▸ WHAT THE TASK REQUIRES
This exercise calls for every line of the listing below that contains the word "import".

□ □ □

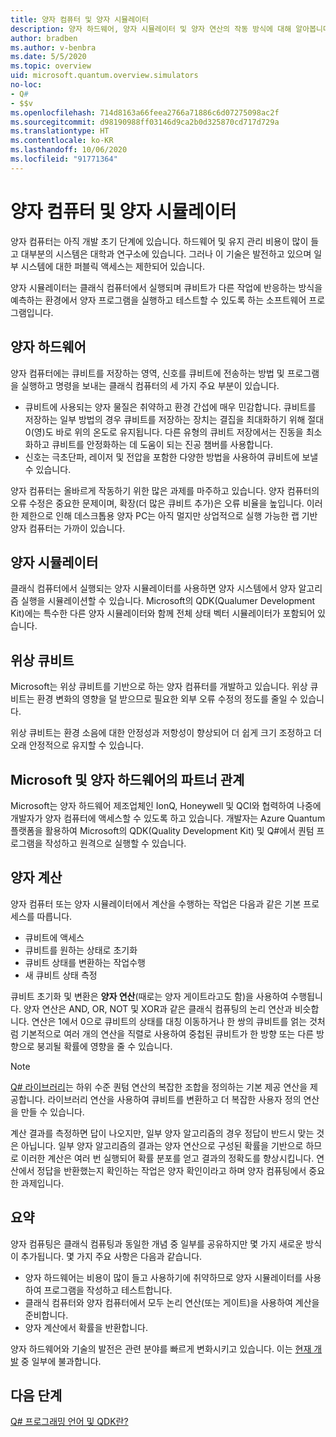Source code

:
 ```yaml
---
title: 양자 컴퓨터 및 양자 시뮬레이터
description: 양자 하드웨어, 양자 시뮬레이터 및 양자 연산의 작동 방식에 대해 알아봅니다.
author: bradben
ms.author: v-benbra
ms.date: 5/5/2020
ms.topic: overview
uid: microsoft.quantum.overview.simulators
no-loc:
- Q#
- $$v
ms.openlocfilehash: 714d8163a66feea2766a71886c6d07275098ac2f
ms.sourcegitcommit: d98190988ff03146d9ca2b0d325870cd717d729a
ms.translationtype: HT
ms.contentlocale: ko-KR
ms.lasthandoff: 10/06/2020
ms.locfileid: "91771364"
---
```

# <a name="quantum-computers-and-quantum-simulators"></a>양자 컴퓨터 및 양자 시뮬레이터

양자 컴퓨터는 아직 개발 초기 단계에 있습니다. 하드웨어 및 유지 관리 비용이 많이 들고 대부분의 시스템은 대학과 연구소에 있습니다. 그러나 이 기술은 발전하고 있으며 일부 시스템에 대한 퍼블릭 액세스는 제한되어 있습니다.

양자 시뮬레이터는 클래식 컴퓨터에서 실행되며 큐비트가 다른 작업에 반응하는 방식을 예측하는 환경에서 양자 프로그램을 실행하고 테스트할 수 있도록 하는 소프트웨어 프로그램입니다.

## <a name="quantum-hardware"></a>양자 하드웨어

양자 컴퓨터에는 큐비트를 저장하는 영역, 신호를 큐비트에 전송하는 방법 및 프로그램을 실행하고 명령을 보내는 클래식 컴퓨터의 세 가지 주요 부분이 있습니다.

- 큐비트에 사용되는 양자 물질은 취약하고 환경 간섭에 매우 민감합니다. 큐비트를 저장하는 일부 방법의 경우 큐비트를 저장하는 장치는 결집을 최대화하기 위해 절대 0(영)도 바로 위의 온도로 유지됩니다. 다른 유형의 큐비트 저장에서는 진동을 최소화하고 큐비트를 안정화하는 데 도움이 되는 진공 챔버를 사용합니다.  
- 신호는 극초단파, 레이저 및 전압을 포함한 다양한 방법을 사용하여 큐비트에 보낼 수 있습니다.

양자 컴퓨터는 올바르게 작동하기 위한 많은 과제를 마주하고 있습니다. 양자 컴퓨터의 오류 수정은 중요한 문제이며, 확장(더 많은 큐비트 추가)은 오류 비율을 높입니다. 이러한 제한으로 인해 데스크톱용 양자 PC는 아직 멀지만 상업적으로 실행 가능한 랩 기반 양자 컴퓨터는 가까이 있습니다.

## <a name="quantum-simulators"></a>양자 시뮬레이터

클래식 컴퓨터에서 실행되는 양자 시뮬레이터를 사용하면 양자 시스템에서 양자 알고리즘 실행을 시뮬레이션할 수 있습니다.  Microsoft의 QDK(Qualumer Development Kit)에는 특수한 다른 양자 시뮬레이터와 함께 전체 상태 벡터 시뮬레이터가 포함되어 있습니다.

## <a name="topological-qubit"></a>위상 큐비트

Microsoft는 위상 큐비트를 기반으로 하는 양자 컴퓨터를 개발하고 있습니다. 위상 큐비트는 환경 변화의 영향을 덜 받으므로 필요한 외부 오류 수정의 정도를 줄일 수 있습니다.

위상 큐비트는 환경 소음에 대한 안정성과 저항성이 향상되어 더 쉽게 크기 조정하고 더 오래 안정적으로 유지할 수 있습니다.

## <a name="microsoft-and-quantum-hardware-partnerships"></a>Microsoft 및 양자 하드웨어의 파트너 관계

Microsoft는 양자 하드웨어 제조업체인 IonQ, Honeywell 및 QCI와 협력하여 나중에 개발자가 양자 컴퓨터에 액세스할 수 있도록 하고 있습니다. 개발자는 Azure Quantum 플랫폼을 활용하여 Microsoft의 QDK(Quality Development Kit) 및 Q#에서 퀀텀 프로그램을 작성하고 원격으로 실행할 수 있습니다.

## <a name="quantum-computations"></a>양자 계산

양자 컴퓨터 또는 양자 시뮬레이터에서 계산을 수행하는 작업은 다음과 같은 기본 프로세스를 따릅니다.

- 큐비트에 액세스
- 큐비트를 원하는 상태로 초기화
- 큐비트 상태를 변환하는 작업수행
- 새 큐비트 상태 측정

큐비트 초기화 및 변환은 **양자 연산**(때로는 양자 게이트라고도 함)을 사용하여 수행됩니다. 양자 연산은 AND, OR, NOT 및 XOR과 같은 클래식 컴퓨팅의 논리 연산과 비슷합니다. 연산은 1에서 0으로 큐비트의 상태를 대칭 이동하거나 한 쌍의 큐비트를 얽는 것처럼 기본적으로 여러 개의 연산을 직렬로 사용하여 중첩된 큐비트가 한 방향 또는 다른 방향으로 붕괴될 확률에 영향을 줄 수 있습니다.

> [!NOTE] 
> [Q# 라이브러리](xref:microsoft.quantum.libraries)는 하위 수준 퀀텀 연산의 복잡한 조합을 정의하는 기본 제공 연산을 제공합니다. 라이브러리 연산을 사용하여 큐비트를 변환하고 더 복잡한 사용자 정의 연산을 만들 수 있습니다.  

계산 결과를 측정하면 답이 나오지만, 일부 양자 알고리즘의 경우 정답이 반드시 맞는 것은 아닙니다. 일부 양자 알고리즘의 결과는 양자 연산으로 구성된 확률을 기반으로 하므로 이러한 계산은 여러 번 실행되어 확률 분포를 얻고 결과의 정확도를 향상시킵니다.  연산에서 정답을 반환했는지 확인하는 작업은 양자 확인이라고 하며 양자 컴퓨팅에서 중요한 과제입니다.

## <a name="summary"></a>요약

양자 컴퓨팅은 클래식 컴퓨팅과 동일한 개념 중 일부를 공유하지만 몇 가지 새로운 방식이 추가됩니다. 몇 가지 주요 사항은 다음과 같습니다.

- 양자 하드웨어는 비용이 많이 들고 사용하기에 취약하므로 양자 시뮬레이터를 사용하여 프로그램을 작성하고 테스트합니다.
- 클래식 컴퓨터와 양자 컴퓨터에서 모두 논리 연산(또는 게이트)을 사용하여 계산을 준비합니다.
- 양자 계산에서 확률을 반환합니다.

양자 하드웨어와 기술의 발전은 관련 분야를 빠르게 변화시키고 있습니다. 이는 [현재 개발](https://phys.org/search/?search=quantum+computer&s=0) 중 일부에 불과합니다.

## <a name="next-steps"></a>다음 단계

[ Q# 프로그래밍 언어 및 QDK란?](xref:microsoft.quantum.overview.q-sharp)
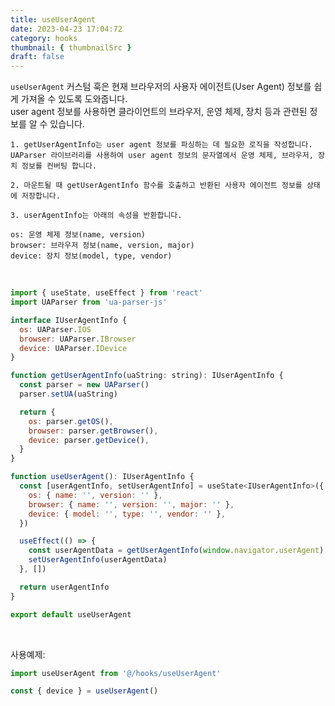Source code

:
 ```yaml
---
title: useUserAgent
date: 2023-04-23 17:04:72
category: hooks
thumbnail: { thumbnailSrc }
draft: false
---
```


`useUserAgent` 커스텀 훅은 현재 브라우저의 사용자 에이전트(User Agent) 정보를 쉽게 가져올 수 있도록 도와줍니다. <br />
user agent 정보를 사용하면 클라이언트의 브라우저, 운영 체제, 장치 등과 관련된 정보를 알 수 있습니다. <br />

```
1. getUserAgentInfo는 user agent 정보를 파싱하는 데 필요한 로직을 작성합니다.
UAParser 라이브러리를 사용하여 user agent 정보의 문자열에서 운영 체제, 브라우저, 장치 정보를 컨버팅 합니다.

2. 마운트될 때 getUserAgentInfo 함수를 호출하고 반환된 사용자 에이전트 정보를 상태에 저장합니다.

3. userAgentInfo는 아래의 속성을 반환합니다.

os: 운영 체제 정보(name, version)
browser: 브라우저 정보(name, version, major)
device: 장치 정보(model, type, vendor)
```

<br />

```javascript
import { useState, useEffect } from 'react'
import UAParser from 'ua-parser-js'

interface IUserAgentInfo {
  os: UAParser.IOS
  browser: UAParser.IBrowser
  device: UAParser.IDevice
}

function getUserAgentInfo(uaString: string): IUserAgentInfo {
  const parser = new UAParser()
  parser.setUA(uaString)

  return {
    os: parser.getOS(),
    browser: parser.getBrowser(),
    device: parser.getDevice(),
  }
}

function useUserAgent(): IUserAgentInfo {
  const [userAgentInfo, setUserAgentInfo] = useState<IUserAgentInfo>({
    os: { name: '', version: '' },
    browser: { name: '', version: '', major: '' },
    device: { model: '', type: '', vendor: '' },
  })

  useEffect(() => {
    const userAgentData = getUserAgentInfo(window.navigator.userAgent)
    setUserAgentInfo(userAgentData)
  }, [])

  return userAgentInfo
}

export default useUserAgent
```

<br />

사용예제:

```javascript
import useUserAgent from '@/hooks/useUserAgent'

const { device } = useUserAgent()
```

□ □ □

▸ RESPONSE FOR THIS EXERCISE
import { useState, useEffect } from 'react'
import UAParser from 'ua-parser-js'
import useUserAgent from '@/hooks/useUserAgent'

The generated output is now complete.